(TASK BRIEF)
Your answer must match the entries below word for word.

(RECORDS TO PROCESS)
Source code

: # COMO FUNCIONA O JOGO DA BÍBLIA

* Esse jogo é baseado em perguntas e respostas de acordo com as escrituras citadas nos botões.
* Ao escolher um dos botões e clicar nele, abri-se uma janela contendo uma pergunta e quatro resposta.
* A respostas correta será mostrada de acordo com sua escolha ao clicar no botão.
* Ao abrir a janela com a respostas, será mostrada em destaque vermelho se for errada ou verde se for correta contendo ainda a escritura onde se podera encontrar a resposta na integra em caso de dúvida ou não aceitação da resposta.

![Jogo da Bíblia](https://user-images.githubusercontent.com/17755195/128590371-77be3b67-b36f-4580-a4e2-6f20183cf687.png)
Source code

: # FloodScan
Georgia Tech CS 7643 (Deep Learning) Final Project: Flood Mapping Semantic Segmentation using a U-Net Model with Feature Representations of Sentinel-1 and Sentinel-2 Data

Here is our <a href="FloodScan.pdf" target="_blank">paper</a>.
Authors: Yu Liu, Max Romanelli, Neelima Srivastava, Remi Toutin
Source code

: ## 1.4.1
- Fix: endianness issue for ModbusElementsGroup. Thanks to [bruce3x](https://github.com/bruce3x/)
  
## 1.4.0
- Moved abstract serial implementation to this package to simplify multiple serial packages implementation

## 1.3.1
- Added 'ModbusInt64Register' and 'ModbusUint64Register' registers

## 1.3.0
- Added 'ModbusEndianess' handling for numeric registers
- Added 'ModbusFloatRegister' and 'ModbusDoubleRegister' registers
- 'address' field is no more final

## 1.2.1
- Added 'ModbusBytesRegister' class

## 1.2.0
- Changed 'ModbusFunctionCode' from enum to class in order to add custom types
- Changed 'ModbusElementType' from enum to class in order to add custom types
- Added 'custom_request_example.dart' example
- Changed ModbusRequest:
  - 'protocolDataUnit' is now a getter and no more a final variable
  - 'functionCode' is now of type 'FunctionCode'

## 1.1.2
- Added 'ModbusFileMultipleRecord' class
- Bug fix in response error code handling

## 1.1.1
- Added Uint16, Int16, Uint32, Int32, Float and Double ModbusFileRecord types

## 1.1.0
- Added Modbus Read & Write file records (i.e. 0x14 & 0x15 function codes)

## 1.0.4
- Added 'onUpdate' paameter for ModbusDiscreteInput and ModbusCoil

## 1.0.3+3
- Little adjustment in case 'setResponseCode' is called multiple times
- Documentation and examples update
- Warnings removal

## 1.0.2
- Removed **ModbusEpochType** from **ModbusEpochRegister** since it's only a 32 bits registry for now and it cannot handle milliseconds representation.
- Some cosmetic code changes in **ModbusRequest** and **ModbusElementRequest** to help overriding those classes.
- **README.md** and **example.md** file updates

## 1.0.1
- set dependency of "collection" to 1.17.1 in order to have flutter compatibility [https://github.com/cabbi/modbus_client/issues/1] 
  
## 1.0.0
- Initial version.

(OUTPUT OF THE TASK)
Source code

: # COMO FUNCIONA O JOGO DA BÍBLIA

* Esse jogo é baseado em perguntas e respostas de acordo com as escrituras citadas nos botões.
* Ao escolher um dos botões e clicar nele, abri-se uma janela contendo uma pergunta e quatro resposta.
* A respostas correta será mostrada de acordo com sua escolha ao clicar no botão.
* Ao abrir a janela com a respostas, será mostrada em destaque vermelho se for errada ou verde se for correta contendo ainda a escritura onde se podera encontrar a resposta na integra em caso de dúvida ou não aceitação da resposta.

![Jogo da Bíblia](https://user-images.githubusercontent.com/17755195/128590371-77be3b67-b36f-4580-a4e2-6f20183cf687.png)
Source code

: # FloodScan
Georgia Tech CS 7643 (Deep Learning) Final Project: Flood Mapping Semantic Segmentation using a U-Net Model with Feature Representations of Sentinel-1 and Sentinel-2 Data

Here is our <a href="FloodScan.pdf" target="_blank">paper</a>.
Authors: Yu Liu, Max Romanelli, Neelima Srivastava, Remi Toutin
Source code

: ## 1.4.1
- Fix: endianness issue for ModbusElementsGroup. Thanks to [bruce3x](https://github.com/bruce3x/)
  
## 1.4.0
- Moved abstract serial implementation to this package to simplify multiple serial packages implementation

## 1.3.1
- Added 'ModbusInt64Register' and 'ModbusUint64Register' registers

## 1.3.0
- Added 'ModbusEndianess' handling for numeric registers
- Added 'ModbusFloatRegister' and 'ModbusDoubleRegister' registers
- 'address' field is no more final

## 1.2.1
- Added 'ModbusBytesRegister' class

## 1.2.0
- Changed 'ModbusFunctionCode' from enum to class in order to add custom types
- Changed 'ModbusElementType' from enum to class in order to add custom types
- Added 'custom_request_example.dart' example
- Changed ModbusRequest:
  - 'protocolDataUnit' is now a getter and no more a final variable
  - 'functionCode' is now of type 'FunctionCode'

## 1.1.2
- Added 'ModbusFileMultipleRecord' class
- Bug fix in response error code handling

## 1.1.1
- Added Uint16, Int16, Uint32, Int32, Float and Double ModbusFileRecord types

## 1.1.0
- Added Modbus Read & Write file records (i.e. 0x14 & 0x15 function codes)

## 1.0.4
- Added 'onUpdate' paameter for ModbusDiscreteInput and ModbusCoil

## 1.0.3+3
- Little adjustment in case 'setResponseCode' is called multiple times
- Documentation and examples update
- Warnings removal

## 1.0.2
- Removed **ModbusEpochType** from **ModbusEpochRegister** since it's only a 32 bits registry for now and it cannot handle milliseconds representation.
- Some cosmetic code changes in **ModbusRequest** and **ModbusElementRequest** to help overriding those classes.
- **README.md** and **example.md** file updates

## 1.0.1
- set dependency of "collection" to 1.17.1 in order to have flutter compatibility [https://github.com/cabbi/modbus_client/issues/1] 
  
## 1.0.0
- Initial version.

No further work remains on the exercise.